# Problem statement
Your reply should be made up of every line in the records below that holds the string "Replaced".

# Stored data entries

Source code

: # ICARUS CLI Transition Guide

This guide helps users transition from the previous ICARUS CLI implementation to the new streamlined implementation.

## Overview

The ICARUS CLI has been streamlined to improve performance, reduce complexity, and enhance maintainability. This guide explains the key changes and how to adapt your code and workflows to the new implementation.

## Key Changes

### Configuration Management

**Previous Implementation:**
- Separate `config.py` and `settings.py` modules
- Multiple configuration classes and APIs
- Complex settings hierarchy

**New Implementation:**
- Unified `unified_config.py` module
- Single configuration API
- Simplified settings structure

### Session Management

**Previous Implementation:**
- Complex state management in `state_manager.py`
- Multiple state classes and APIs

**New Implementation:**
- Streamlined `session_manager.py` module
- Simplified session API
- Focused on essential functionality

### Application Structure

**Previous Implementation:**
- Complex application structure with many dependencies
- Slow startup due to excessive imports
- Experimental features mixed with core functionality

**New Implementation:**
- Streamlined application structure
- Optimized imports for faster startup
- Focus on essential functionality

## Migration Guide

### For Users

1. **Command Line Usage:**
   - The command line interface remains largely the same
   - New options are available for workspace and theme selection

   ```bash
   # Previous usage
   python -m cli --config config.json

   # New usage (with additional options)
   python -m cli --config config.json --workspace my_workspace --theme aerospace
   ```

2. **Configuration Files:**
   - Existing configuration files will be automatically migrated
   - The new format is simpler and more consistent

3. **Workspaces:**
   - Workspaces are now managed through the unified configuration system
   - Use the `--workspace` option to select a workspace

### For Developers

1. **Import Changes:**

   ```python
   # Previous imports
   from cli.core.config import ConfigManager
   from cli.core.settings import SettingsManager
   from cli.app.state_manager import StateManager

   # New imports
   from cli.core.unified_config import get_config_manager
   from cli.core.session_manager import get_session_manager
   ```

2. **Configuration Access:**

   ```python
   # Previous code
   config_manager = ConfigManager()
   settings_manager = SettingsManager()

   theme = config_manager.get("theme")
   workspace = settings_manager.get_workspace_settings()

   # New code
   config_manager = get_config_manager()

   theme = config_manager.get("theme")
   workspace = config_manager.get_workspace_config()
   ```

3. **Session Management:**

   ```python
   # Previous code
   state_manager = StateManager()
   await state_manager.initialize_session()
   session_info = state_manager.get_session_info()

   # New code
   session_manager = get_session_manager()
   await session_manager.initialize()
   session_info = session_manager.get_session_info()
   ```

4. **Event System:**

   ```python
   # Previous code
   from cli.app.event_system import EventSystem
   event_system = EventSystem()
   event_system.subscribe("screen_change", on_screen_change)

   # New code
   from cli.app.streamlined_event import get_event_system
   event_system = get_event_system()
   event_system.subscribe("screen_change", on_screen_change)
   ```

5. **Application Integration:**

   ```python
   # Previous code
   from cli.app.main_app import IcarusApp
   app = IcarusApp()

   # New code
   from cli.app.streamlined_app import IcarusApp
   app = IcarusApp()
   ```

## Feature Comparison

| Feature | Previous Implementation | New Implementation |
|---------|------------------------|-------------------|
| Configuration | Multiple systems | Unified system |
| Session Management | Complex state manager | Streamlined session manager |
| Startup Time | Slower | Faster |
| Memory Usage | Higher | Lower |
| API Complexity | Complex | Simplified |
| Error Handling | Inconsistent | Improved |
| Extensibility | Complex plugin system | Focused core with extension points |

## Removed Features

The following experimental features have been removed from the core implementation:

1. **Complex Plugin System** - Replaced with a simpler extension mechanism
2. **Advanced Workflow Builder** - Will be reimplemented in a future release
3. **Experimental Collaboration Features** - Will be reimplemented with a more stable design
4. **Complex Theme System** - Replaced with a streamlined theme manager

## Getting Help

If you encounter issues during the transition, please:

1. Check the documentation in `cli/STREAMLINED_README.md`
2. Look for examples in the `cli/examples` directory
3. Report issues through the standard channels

# Output below
1. **Complex Plugin System** - Replaced with a simpler extension mechanism
4. **Complex Theme System** - Replaced with a streamlined theme manager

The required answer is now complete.